→ Try it
Pull out each line of the data that includes the word "leading".

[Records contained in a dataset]
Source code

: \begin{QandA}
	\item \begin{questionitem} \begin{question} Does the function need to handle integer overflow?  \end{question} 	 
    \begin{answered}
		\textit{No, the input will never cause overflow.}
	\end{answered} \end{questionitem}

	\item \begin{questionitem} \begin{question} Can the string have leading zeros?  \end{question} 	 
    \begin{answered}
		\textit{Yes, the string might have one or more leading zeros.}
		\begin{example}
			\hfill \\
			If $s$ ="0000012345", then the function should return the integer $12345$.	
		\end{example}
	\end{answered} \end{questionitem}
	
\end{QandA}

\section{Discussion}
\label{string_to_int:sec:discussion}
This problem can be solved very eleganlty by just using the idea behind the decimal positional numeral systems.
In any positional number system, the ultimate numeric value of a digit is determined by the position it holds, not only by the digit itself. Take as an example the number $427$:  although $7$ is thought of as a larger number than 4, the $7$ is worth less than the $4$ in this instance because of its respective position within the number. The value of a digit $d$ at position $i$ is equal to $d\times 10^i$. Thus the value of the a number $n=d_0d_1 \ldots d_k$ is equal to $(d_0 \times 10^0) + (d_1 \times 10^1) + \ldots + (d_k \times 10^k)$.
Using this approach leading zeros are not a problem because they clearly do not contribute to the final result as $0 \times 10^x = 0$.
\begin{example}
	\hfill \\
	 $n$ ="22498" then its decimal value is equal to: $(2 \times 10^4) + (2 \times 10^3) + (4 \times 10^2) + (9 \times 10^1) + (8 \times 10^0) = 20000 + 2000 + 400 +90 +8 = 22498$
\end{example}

→ Exercise result
	\item \begin{questionitem} \begin{question} Can the string have leading zeros?  \end{question} 	 
		\textit{Yes, the string might have one or more leading zeros.}
Using this approach leading zeros are not a problem because they clearly do not contribute to the final result as $0 \times 10^x = 0$.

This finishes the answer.